Funerals are never easy, but paying respects to a childhood friend who died unexpectedly is especially hard to grasp. I’m 47 years old, and while I’m well aware that death is inevitable, it did not occur to me that I would attend a memorial service for a friend, David Rosenberg, at this age.
While I’m thankful he did not suffer long, I have a hard time coming to grips with the fact that he was taken so quickly and seemingly without warning.
Though I had seen David only occasionally in recent years, I spent many summers with him at Camp Judaea and Camp Tel Yehudah, and that collective experience still resonates with all of us who were fortunate enough to have lived it. My daughter will soon spend her sixth summer at Camp Judaea, and I am thrilled beyond belief that she too now knows what a special time and place camp can be.
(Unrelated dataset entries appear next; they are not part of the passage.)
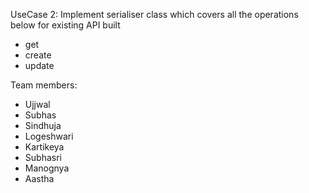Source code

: UseCase 2:
Implement serialiser class which covers all the operations below for existing API built 
- get
- create
- update

Team members:
- Ujjwal
- Subhas
- Sindhuja
- Logeshwari
- Kartikeya
- Subhasri
- Manognya
- Aastha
I heard about his passing the way most breaking news is shared these days: on Facebook. At first, posted photos and cryptic comments referencing the heartbreak associated with his circumstances were puzzling to me. But it soon became apparent that something was very, very wrong.
I called a friend from CJ, who confirmed my suspicions, and soon enough those same Facebook posts were overflowing with comments from camp friends also grappling with this sudden, horrible turn of events. One of our own had been taken.
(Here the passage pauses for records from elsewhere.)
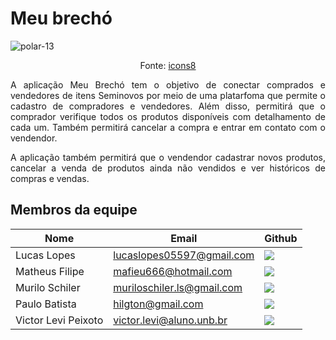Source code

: # Meu brechó


![polar-13](https://user-images.githubusercontent.com/38164895/108530337-43aca600-72b4-11eb-8764-d76c92c1f6bf.png)

<p align="center"> Fonte: <a href="https://icons8.com/">icons8</a> </p>


<p align="justify"> A aplicação Meu Brechó tem o objetivo de conectar comprados e vendedores de itens Seminovos por meio de uma platarfoma que permite o cadastro de compradores e vendedores. Além disso, permitirá que o comprador verifique todos os produtos disponíveis com detalhamento de cada um. Também permitirá cancelar a compra e entrar em contato com o vendendor. </p>

<p align="justify"> A aplicação também permitirá que o vendendor cadastrar novos produtos, cancelar a venda de produtos ainda não vendidos e ver históricos de compras e vendas. </p>


## Membros da equipe



| Nome | Email | Github | 
|------|--------|-----------|
| Lucas Lopes | lucaslopes05597@gmail.com | <a href="https://github.com/lucaslop"><img src="https://user-images.githubusercontent.com/38164895/108534394-dd765200-72b8-11eb-9644-f2cc10f22a2e.png"></a></img> | 
| Matheus Filipe | mafieu666@hotmail.com | <a href="https://github.com/MatheusFilipe95"><img src="https://user-images.githubusercontent.com/38164895/108534394-dd765200-72b8-11eb-9644-f2cc10f22a2e.png"> </a></img> |  
| Murilo Schiler| muriloschiler.ls@gmail.com | <a href="https://github.com/muriloschiler"><img src="https://user-images.githubusercontent.com/38164895/108534394-dd765200-72b8-11eb-9644-f2cc10f22a2e.png"> </a></img> |  
| Paulo Batista | hilgton@gmail.com | <a href="https://github.com/higton"><img src="https://user-images.githubusercontent.com/38164895/108534394-dd765200-72b8-11eb-9644-f2cc10f22a2e.png"> </a></img> |  
| Victor Levi Peixoto | victor.levi@aluno.unb.br | <a href="https://github.com/VictorLeviPeixoto"><img src="https://user-images.githubusercontent.com/38164895/108534394-dd765200-72b8-11eb-9644-f2cc10f22a2e.png"> </a></img> | 




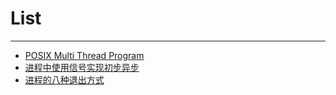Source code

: # List
---
+ [POSIX Multi Thread Program](https://github.com/JIAZM/APUE/blob/master/asynchronous/thread.md)  
+ [进程中使用信号实现初步异步](https://github.com/JIAZM/APUE/blob/master/asynchronous/signal.md)  
+ [进程的八种退出方式](https://github.com/JIAZM/APUE/blob/master/process/processenv/processenv.md)  
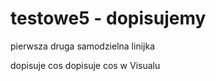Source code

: # testowe5 - dopisujemy 

pierwsza
druga samodzielna linijka

dopisuje cos
dopisuje cos w  Visualu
Childhood ended for me many decades ago, but somehow my memories of camp have remained suspended in time. Perhaps I’m fortunate that I’m still in touch with many who shared those days with me, and several of us reconnect each year as we watch our children unpack in the same bunks we shared as kids back in the ’70s and ’80s.
The friendships formed at camp seemed impervious to time or distance, and it never dawned on me that those indelible bonds we were creating would one day be severed by our eventual deaths.
As a child, I looked forward to camp in a way that can only be explained to others who also longed for that home away from home. These were friends I connected with primarily once a year, on another level, in a way that was incredibly intense and meaningful. I remember coming home each year in tears and desperately counting the days until the following summer.
In a time before social media, I would run up the phone bill keeping in touch with my closest camp friends, and I know my parents paid a small fortune developing dozens of tiny film canisters carefully tucked away in the depths of my enormous trunk. I still have some of those post-camp letters, handwritten and flooded with emotion and teen angst, stuffed in an old shoebox in my basement.
Now, as I watched, grief-stricken, as we said our final goodbyes to our friend, I couldn’t help but think of how fitting it was that David’s death brought us together again. How fortunate we were to have shared those special times and to recall them, even as we mourned the loss of one of our own.
In Jewish tradition, funerals are typically held within a day or two of a death, and I always marvel at the ability of loved ones and friends to mobilize so quickly to pay their respects. Judging by the crowd that day, David was much beloved throughout his life, but it was the presence of so many of us who lived together all those years ago at Camp Judaea that resonated with me. Despite the different directions our lives had taken, that camp connection remained and brought us together again for a very different kind of meaningful, shared experience.
My own parents met at summer camp, and I know they too have said their final goodbyes to camp friends over the years. I do not look forward to this inevitable circle of life, but I will forever be grateful for the camp ties that bind, and I know that even death cannot erase those cherished memories.